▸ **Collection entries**
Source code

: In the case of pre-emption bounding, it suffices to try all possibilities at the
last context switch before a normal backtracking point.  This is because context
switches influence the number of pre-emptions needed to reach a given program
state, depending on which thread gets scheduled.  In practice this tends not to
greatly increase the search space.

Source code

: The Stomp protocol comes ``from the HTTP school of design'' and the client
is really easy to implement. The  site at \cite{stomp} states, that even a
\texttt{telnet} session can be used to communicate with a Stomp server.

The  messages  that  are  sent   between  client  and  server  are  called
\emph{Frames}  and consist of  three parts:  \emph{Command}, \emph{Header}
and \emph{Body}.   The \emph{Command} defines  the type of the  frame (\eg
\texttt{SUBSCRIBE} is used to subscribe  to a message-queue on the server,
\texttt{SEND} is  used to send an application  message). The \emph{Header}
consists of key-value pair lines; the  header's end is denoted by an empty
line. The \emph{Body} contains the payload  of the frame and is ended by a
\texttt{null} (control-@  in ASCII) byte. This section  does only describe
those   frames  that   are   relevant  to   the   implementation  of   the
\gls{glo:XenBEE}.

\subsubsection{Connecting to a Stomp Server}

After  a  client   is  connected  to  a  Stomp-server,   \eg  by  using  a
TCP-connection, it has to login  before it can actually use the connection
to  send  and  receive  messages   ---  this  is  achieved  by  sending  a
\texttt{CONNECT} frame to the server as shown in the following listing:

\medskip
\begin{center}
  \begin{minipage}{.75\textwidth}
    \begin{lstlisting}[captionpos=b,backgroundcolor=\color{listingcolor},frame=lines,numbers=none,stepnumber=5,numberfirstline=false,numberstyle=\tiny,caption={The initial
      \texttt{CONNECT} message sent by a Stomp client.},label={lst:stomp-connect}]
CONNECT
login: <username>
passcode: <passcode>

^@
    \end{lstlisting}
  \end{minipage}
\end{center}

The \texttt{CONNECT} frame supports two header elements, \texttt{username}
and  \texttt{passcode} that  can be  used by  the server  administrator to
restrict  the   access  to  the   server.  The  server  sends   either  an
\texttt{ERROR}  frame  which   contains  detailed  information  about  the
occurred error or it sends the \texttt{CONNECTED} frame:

▸ **WHAT YOU ARE ASKED TO DO**
The records above must be transcribed line for line, exactly.

▸ **OUTPUT FOR THIS TASK**
Source code

: In the case of pre-emption bounding, it suffices to try all possibilities at the
last context switch before a normal backtracking point.  This is because context
switches influence the number of pre-emptions needed to reach a given program
state, depending on which thread gets scheduled.  In practice this tends not to
greatly increase the search space.

Source code

: The Stomp protocol comes ``from the HTTP school of design'' and the client
is really easy to implement. The  site at \cite{stomp} states, that even a
\texttt{telnet} session can be used to communicate with a Stomp server.

The  messages  that  are  sent   between  client  and  server  are  called
\emph{Frames}  and consist of  three parts:  \emph{Command}, \emph{Header}
and \emph{Body}.   The \emph{Command} defines  the type of the  frame (\eg
\texttt{SUBSCRIBE} is used to subscribe  to a message-queue on the server,
\texttt{SEND} is  used to send an application  message). The \emph{Header}
consists of key-value pair lines; the  header's end is denoted by an empty
line. The \emph{Body} contains the payload  of the frame and is ended by a
\texttt{null} (control-@  in ASCII) byte. This section  does only describe
those   frames  that   are   relevant  to   the   implementation  of   the
\gls{glo:XenBEE}.

\subsubsection{Connecting to a Stomp Server}

After  a  client   is  connected  to  a  Stomp-server,   \eg  by  using  a
TCP-connection, it has to login  before it can actually use the connection
to  send  and  receive  messages   ---  this  is  achieved  by  sending  a
\texttt{CONNECT} frame to the server as shown in the following listing:

\medskip
\begin{center}
  \begin{minipage}{.75\textwidth}
    \begin{lstlisting}[captionpos=b,backgroundcolor=\color{listingcolor},frame=lines,numbers=none,stepnumber=5,numberfirstline=false,numberstyle=\tiny,caption={The initial
      \texttt{CONNECT} message sent by a Stomp client.},label={lst:stomp-connect}]
CONNECT
login: <username>
passcode: <passcode>

^@
    \end{lstlisting}
  \end{minipage}
\end{center}

The \texttt{CONNECT} frame supports two header elements, \texttt{username}
and  \texttt{passcode} that  can be  used by  the server  administrator to
restrict  the   access  to  the   server.  The  server  sends   either  an
\texttt{ERROR}  frame  which   contains  detailed  information  about  the
occurred error or it sends the \texttt{CONNECTED} frame:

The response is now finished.